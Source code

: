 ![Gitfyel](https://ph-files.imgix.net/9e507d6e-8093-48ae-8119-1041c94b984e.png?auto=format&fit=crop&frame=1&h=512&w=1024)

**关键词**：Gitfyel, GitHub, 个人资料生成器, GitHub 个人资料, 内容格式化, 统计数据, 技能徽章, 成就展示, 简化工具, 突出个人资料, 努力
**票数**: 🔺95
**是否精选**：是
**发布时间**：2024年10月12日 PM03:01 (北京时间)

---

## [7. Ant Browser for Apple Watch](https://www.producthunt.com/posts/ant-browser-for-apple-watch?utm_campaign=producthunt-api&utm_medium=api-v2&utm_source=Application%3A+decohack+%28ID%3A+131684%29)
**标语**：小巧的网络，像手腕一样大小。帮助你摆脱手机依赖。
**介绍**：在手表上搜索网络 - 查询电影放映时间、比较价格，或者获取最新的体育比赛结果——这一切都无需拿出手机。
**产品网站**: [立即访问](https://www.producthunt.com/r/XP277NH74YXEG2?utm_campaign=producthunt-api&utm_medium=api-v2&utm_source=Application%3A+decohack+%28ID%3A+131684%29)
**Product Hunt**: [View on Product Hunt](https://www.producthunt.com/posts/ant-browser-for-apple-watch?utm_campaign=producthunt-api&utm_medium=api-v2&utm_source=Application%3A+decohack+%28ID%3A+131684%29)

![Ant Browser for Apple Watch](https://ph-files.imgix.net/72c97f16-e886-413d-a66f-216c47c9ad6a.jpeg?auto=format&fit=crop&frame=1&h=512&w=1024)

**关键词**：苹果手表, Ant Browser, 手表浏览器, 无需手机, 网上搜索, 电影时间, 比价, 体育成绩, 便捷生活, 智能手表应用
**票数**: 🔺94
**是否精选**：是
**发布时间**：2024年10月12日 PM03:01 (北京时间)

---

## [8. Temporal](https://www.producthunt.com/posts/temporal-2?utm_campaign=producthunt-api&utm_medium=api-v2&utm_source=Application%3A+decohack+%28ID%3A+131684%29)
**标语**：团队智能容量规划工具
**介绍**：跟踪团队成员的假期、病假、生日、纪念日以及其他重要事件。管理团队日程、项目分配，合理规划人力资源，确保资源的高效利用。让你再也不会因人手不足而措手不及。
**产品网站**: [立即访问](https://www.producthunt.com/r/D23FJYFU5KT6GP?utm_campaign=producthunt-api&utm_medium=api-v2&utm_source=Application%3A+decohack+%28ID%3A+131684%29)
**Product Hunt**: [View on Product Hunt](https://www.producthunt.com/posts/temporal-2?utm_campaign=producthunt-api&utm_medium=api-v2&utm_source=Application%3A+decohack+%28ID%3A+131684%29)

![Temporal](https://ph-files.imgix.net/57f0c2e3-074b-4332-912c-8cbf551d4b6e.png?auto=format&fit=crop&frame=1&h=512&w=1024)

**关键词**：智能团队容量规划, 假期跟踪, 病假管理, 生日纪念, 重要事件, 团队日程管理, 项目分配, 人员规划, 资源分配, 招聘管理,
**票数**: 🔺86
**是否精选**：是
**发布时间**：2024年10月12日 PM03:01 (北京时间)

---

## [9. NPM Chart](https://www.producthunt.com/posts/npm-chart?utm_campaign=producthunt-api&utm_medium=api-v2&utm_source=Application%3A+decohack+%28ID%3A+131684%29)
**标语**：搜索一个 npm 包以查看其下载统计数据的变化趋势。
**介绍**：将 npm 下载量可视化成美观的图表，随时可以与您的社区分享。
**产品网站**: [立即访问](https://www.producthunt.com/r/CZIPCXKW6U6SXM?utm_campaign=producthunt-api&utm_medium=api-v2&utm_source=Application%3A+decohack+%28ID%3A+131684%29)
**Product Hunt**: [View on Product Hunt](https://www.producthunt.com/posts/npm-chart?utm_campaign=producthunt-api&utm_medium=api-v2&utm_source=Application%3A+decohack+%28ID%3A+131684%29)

★ ★ ★ ★ ★ ★ ★

▶ Task item
Find the string "crop" in the data. Report each line it appears in.

▶ Your solution
: ![Gitfyel](https://ph-files.imgix.net/9e507d6e-8093-48ae-8119-1041c94b984e.png?auto=format&fit=crop&frame=1&h=512&w=1024)
![Ant Browser for Apple Watch](https://ph-files.imgix.net/72c97f16-e886-413d-a66f-216c47c9ad6a.jpeg?auto=format&fit=crop&frame=1&h=512&w=1024)
![Temporal](https://ph-files.imgix.net/57f0c2e3-074b-4332-912c-8cbf551d4b6e.png?auto=format&fit=crop&frame=1&h=512&w=1024)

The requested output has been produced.